Teaching English to elderly students at PUAM has been, without exaggeration, the most challenging, fascinating, though, demanding experience in my professional life.
I had been recommended to the creator of the programme, Mrs Lucía Benardón de Galli, and I distinctively remember having felt rather anxious before the interview, and not being able to wink an eye the night before the first class wondering how to address the beginners: How should I talk to an eightish, seventish, or even sixtish person? I’m half their ages! As “Ud”? Or as “vos”? In English there wouldn’t be any problems; all of them would be “YOU”. Another issue was how to scold a very respectable person, your senior, when he/she is chatting to a partner (in Spanish!) and not precisely about the task?
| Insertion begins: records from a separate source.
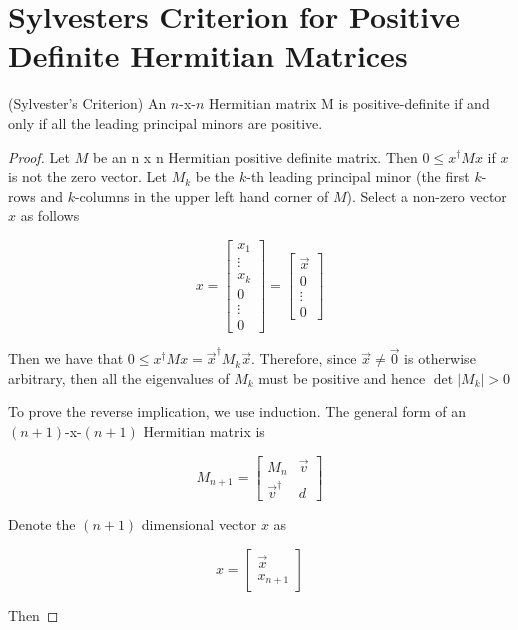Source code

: \section{Sylvesters Criterion for Positive Definite Hermitian Matrices}

\begin{theorem} (Sylvester's Criterion)  An $n$-x-$n$ Hermitian matrix M is positive-definite if and only if all the leading principal minors are positive. 
\end{theorem}

\begin{proof}
Let $M$ be an n x n Hermitian positive definite matrix. Then $0 \le x^\dagger M x$ if $x$ is not the zero vector. Let $M_k$ be the $k$-th leading principal minor 
(the first $k$-rows and $k$-columns in the upper left hand corner of $M$). Select a non-zero vector $x$ as follows 

\[ x = 
\begin{bmatrix}
x_1 \\
\vdots \\
x_k\\
0\\
\vdots\\
0
\end{bmatrix}
= 
\begin{bmatrix}
\vec{x}\\
0\\
\vdots\\
0
\end{bmatrix}
\]

Then we have that $0 \le x^\dagger M x = \vec{x}^\dagger M_k \vec{x}$. Therefore, since $\vec{x} \ne \vec{0}$ is otherwise arbitrary, then all the eigenvalues of $M_k$ must be
positive and hence  $\det|M_k| > 0 $

To prove the reverse implication, we use induction. The general form of an $(n+1)$-x-$(n+1)$ Hermitian matrix is

\[ M_{n+1} = 
\begin{bmatrix}
M_n & \vec{v}\\
\vec{v}^\dagger & d
\end{bmatrix}
\]

Denote the $(n+1)$ dimensional vector $x$ as 

\[ x = 
\begin{bmatrix}
\vec{x} \\
x_{n+1}
\end{bmatrix}
\]

Then 


\end{proof}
But the following morning while in class I discovered they proved to be great people who were also adapting themselves to a variety of new situations: the learning experience in the first place and what is more, learning after having stopped any intellectual acquisition twenty or more years ago, being at university for the first time in their lives (when we started, eighteen years ago we had classrooms at Facultad de Ciencias de la Salud y S. Social, 4th floor and no lift in use, about ninety stairs up and the noise of traffic along Peña Street plotting against the cassettes or my voice. And many other factors that they joyfully but successfully, overcame.
Years went by and we were sent to a beautiful summer house and although we lost the contact with young students we have discovered peace, old pine trees, a tiny bridge and it became our refuge with cherished coziness, birds singing, flowers and rainbows … popping into the classroom through the big windows, making classes even more pleasurable.
Nowadays, there are six levels: five gradual ones and an advanced conversation group with some students attending classes for more than a decade: this specific level has raised from intermediate to upper intermediate and then to advanced, (and being classmates to becoming friends and even close friends) and we have never repeated topics! They have worked with verb tenses, phrasal verbs, lexical items, collocations, roleplaying, dramatization, singing, projects, reporting, you name it! But I don’t recall having felt or experienced (in me or the students) any boredom at all.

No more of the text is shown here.